The problem —
Restate the lines word for word, from the first line of the records through the line containing "100. First comes". Leave out the pictures and anything after that line.

Dataset records —
☆ ☆ ☆ ☆ ☆ ☆ ☆
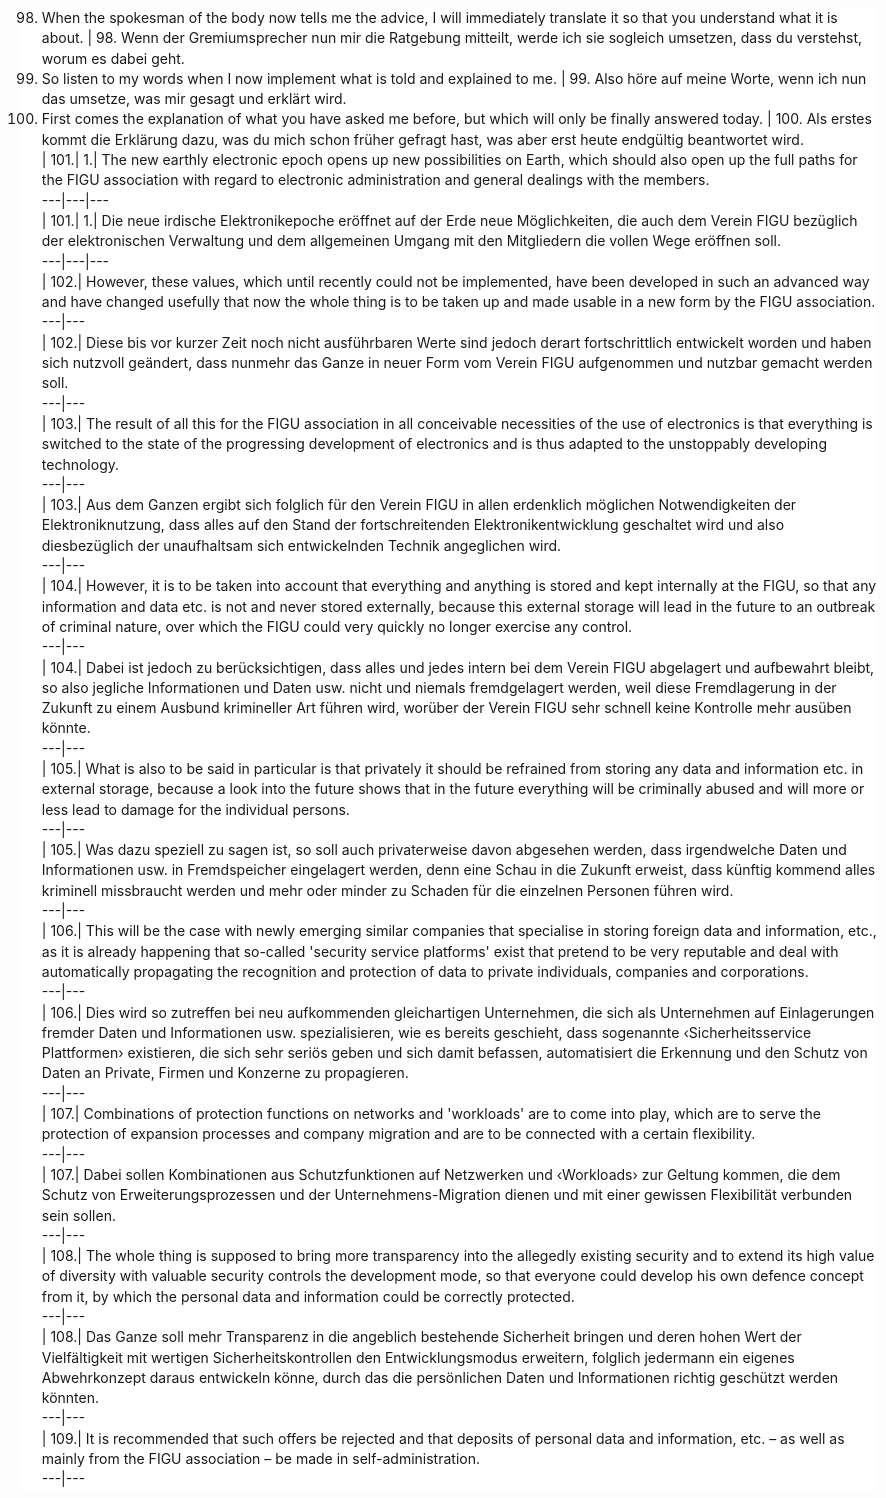 98. When the spokesman of the body now tells me the advice, I will immediately translate it so that you understand what it is about.  | 98. Wenn der Gremiumsprecher nun mir die Ratgebung mitteilt, werde ich sie sogleich umsetzen, dass du verstehst, worum es dabei geht.   
99. So listen to my words when I now implement what is told and explained to me.  | 99. Also höre auf meine Worte, wenn ich nun das umsetze, was mir gesagt und erklärt wird.   
100. First comes the explanation of what you have asked me before, but which will only be finally answered today.  | 100. Als erstes kommt die Erklärung dazu, was du mich schon früher gefragt hast, was aber erst heute endgültig beantwortet wird.   
| 101.| 1.| The new earthly electronic epoch opens up new possibilities on Earth, which should also open up the full paths for the FIGU association with regard to electronic administration and general dealings with the members.  
---|---|---  
| 101.| 1.| Die neue irdische Elektronikepoche eröffnet auf der Erde neue Möglichkeiten, die auch dem Verein FIGU bezüglich der elektronischen Verwaltung und dem allgemeinen Umgang mit den Mitgliedern die vollen Wege eröffnen soll.  
---|---|---  
| 102.| However, these values, which until recently could not be implemented, have been developed in such an advanced way and have changed usefully that now the whole thing is to be taken up and made usable in a new form by the FIGU association.  
---|---  
| 102.| Diese bis vor kurzer Zeit noch nicht ausführbaren Werte sind jedoch derart fortschrittlich entwickelt worden und haben sich nutzvoll geändert, dass nunmehr das Ganze in neuer Form vom Verein FIGU aufgenommen und nutzbar gemacht werden soll.  
---|---  
| 103.| The result of all this for the FIGU association in all conceivable necessities of the use of electronics is that everything is switched to the state of the progressing development of electronics and is thus adapted to the unstoppably developing technology.  
---|---  
| 103.| Aus dem Ganzen ergibt sich folglich für den Verein FIGU in allen erdenklich möglichen Notwendigkeiten der Elektroniknutzung, dass alles auf den Stand der fortschreitenden Elektronikentwicklung geschaltet wird und also diesbezüglich der unaufhaltsam sich entwickelnden Technik angeglichen wird.  
---|---  
| 104.| However, it is to be taken into account that everything and anything is stored and kept internally at the FIGU, so that any information and data etc. is not and never stored externally, because this external storage will lead in the future to an outbreak of criminal nature, over which the FIGU could very quickly no longer exercise any control.  
---|---  
| 104.| Dabei ist jedoch zu berücksichtigen, dass alles und jedes intern bei dem Verein FIGU abgelagert und aufbewahrt bleibt, so also jegliche Informationen und Daten usw. nicht und niemals fremdgelagert werden, weil diese Fremdlagerung in der Zukunft zu einem Ausbund krimineller Art führen wird, worüber der Verein FIGU sehr schnell keine Kontrolle mehr ausüben könnte.  
---|---  
| 105.| What is also to be said in particular is that privately it should be refrained from storing any data and information etc. in external storage, because a look into the future shows that in the future everything will be criminally abused and will more or less lead to damage for the individual persons.  
---|---  
| 105.| Was dazu speziell zu sagen ist, so soll auch privaterweise davon abgesehen werden, dass irgendwelche Daten und Informationen usw. in Fremdspeicher eingelagert werden, denn eine Schau in die Zukunft erweist, dass künftig kommend alles kriminell missbraucht werden und mehr oder minder zu Schaden für die einzelnen Personen führen wird.  
---|---  
| 106.| This will be the case with newly emerging similar companies that specialise in storing foreign data and information, etc., as it is already happening that so-called 'security service platforms' exist that pretend to be very reputable and deal with automatically propagating the recognition and protection of data to private individuals, companies and corporations.  
---|---  
| 106.| Dies wird so zutreffen bei neu aufkommenden gleichartigen Unternehmen, die sich als Unternehmen auf Einlagerungen fremder Daten und Informationen usw. spezialisieren, wie es bereits geschieht, dass sogenannte ‹Sicherheitsservice Plattformen› existieren, die sich sehr seriös geben und sich damit befassen, automatisiert die Erkennung und den Schutz von Daten an Private, Firmen und Konzerne zu propagieren.  
---|---  
| 107.| Combinations of protection functions on networks and 'workloads' are to come into play, which are to serve the protection of expansion processes and company migration and are to be connected with a certain flexibility.  
---|---  
| 107.| Dabei sollen Kombinationen aus Schutzfunktionen auf Netzwerken und ‹Workloads› zur Geltung kommen, die dem Schutz von Erweiterungsprozessen und der Unternehmens-Migration dienen und mit einer gewissen Flexibilität verbunden sein sollen.  
---|---  
| 108.| The whole thing is supposed to bring more transparency into the allegedly existing security and to extend its high value of diversity with valuable security controls the development mode, so that everyone could develop his own defence concept from it, by which the personal data and information could be correctly protected.  
---|---  
| 108.| Das Ganze soll mehr Transparenz in die angeblich bestehende Sicherheit bringen und deren hohen Wert der Vielfältigkeit mit wertigen Sicherheitskontrollen den Entwicklungsmodus erweitern, folglich jedermann ein eigenes Abwehrkonzept daraus entwickeln könne, durch das die persönlichen Daten und Informationen richtig geschützt werden könnten.  
---|---  
| 109.| It is recommended that such offers be rejected and that deposits of personal data and information, etc. – as well as mainly from the FIGU association – be made in self-administration.  
---|---  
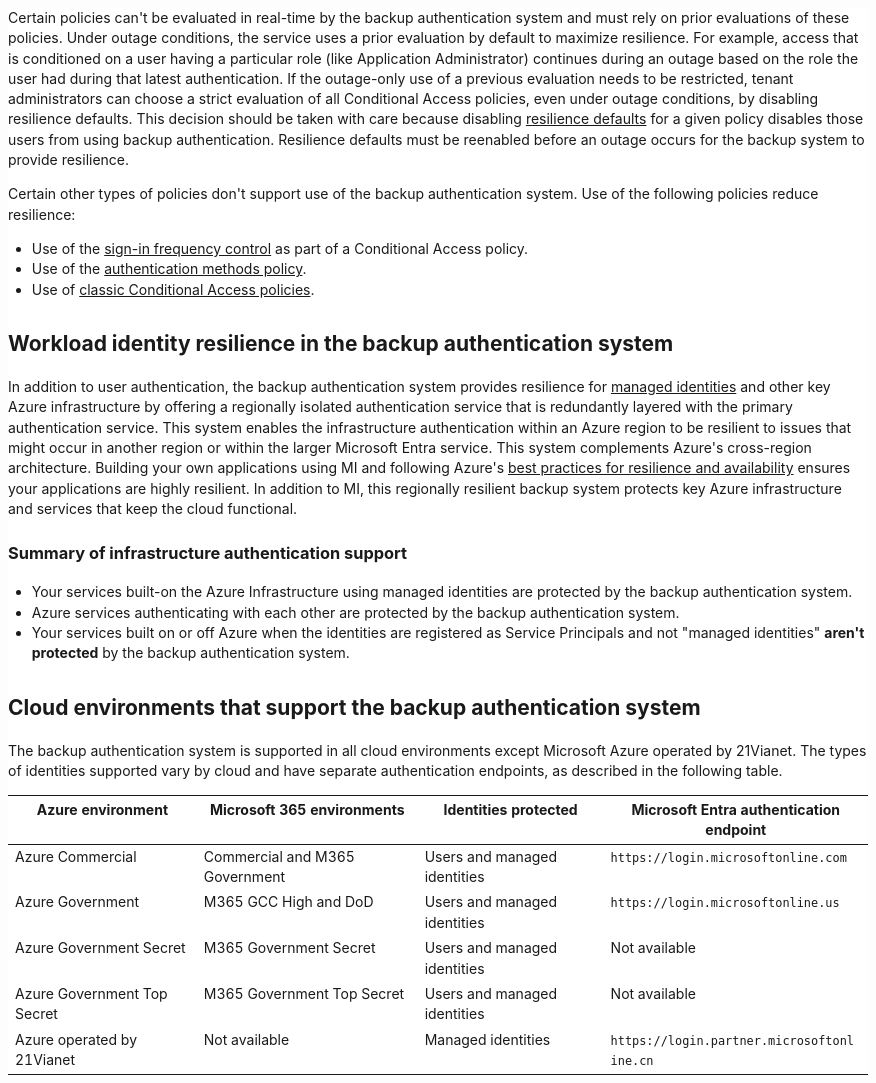 Certain policies can't be evaluated in real-time by the backup authentication system and must rely on prior evaluations of these policies. Under outage conditions, the service uses a prior evaluation by default to maximize resilience. For example, access that is conditioned on a user having a particular role (like Application Administrator) continues during an outage based on the role the user had during that latest authentication. If the outage-only use of a previous evaluation needs to be restricted, tenant administrators can choose a strict evaluation of all Conditional Access policies, even under outage conditions, by disabling resilience defaults. This decision should be taken with care because disabling [resilience defaults](~/identity/conditional-access/resilience-defaults.md) for a given policy disables those users from using backup authentication. Resilience defaults must be reenabled before an outage occurs for the backup system to provide resilience.

Certain other types of policies don't support use of the backup authentication system. Use of the following policies reduce resilience:

- Use of the [sign-in frequency control](~/identity/conditional-access/concept-conditional-access-session.md#sign-in-frequency) as part of a Conditional Access policy.
- Use of the [authentication methods policy](~/identity/conditional-access/concept-conditional-access-grant.md#require-authentication-strength).
- Use of [classic Conditional Access policies](~/identity/conditional-access/policy-migration-mfa.md).

## Workload identity resilience in the backup authentication system

In addition to user authentication, the backup authentication system provides resilience for [managed identities](~/identity/managed-identities-azure-resources/overview.md) and other key Azure infrastructure by offering a regionally isolated authentication service that is redundantly layered with the primary authentication service. This system enables the infrastructure authentication within an Azure region to be resilient to issues that might occur in another region or within the larger Microsoft Entra service. This system complements Azure's cross-region architecture. Building your own applications using MI and following Azure's [best practices for resilience and availability]() ensures your applications are highly resilient. In addition to MI, this regionally resilient backup system protects key Azure infrastructure and services that keep the cloud functional.

### Summary of infrastructure authentication support

- Your services built-on the Azure Infrastructure using managed identities are protected by the backup authentication system.
- Azure services authenticating with each other are protected by the backup authentication system.
- Your services built on or off Azure when the identities are registered as Service Principals and not "managed identities" **aren't protected** by the backup authentication system.

## Cloud environments that support the backup authentication system

The backup authentication system is supported in all cloud environments except Microsoft Azure operated by 21Vianet. The types of identities supported vary by cloud and have separate authentication endpoints, as described in the following table.

| Azure environment | Microsoft 365 environments | Identities protected | Microsoft Entra authentication endpoint |
| --- | --- | --- | --- |
| Azure Commercial | Commercial and M365 Government | Users and managed identities | ```https://login.microsoftonline.com``` |
| Azure Government | M365 GCC High and DoD | Users and managed identities | ```https://login.microsoftonline.us``` |
| Azure Government Secret | M365 Government Secret | Users and managed identities | Not available |
| Azure Government Top Secret | M365 Government Top Secret | Users and managed identities | Not available |
| Azure operated by 21Vianet | Not available | Managed identities | ```https://login.partner.microsoftonline.cn``` | 
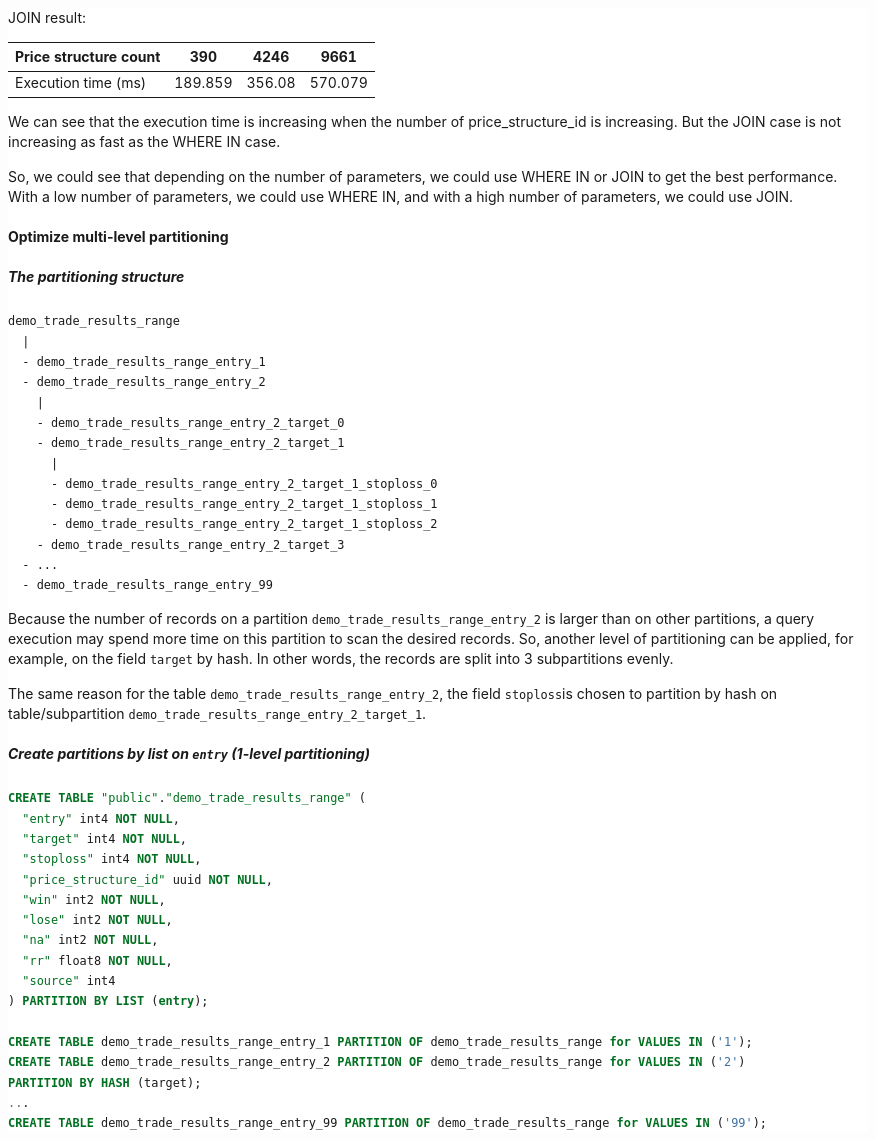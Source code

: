 JOIN result:

| Price structure count | 390 | 4246 | 9661 |
| --- | --- | --- | --- |
| Execution time (ms) | 189.859 | 356.08 | 570.079 |

We can see that the execution time is increasing when the number of price\_structure\_id is increasing. But the JOIN case is not increasing as fast as the WHERE IN case.

So, we could see that depending on the number of parameters, we could use WHERE IN or JOIN to get the best performance. With a low number of parameters, we could use WHERE IN, and with a high number of parameters, we could use JOIN.

#### **Optimize multi-level partitioning**

##### **The partitioning structure**

```plaintext
demo_trade_results_range
  |
  - demo_trade_results_range_entry_1
  - demo_trade_results_range_entry_2
    |
    - demo_trade_results_range_entry_2_target_0
    - demo_trade_results_range_entry_2_target_1
      |
      - demo_trade_results_range_entry_2_target_1_stoploss_0
      - demo_trade_results_range_entry_2_target_1_stoploss_1
      - demo_trade_results_range_entry_2_target_1_stoploss_2
    - demo_trade_results_range_entry_2_target_3
  - ...
  - demo_trade_results_range_entry_99
```

Because the number of records on a partition `demo_trade_results_range_entry_2` is larger than on other partitions, a query execution may spend more time on this partition to scan the desired records. So, another level of partitioning can be applied, for example, on the field `target` by hash. In other words, the records are split into 3 subpartitions evenly.

The same reason for the table `demo_trade_results_range_entry_2`, the field `stoploss`is chosen to partition by hash on table/subpartition `demo_trade_results_range_entry_2_target_1`.

##### **Create partitions by list on** `entry` (1-level partitioning)

```sql
CREATE TABLE "public"."demo_trade_results_range" (
  "entry" int4 NOT NULL,
  "target" int4 NOT NULL,
  "stoploss" int4 NOT NULL,
  "price_structure_id" uuid NOT NULL,
  "win" int2 NOT NULL,
  "lose" int2 NOT NULL,
  "na" int2 NOT NULL,
  "rr" float8 NOT NULL,
  "source" int4
) PARTITION BY LIST (entry);

CREATE TABLE demo_trade_results_range_entry_1 PARTITION OF demo_trade_results_range for VALUES IN ('1');
CREATE TABLE demo_trade_results_range_entry_2 PARTITION OF demo_trade_results_range for VALUES IN ('2')
PARTITION BY HASH (target);
...
CREATE TABLE demo_trade_results_range_entry_99 PARTITION OF demo_trade_results_range for VALUES IN ('99');
```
☆ ☆ ☆ ☆ ☆ ☆ ☆
Exercise answer —
 98. When the spokesman of the body now tells me the advice, I will immediately translate it so that you understand what it is about.  | 98. Wenn der Gremiumsprecher nun mir die Ratgebung mitteilt, werde ich sie sogleich umsetzen, dass du verstehst, worum es dabei geht.   
99. So listen to my words when I now implement what is told and explained to me.  | 99. Also höre auf meine Worte, wenn ich nun das umsetze, was mir gesagt und erklärt wird.   
100. First comes the explanation of what you have asked me before, but which will only be finally answered today.  | 100. Als erstes kommt die Erklärung dazu, was du mich schon früher gefragt hast, was aber erst heute endgültig beantwortet wird.   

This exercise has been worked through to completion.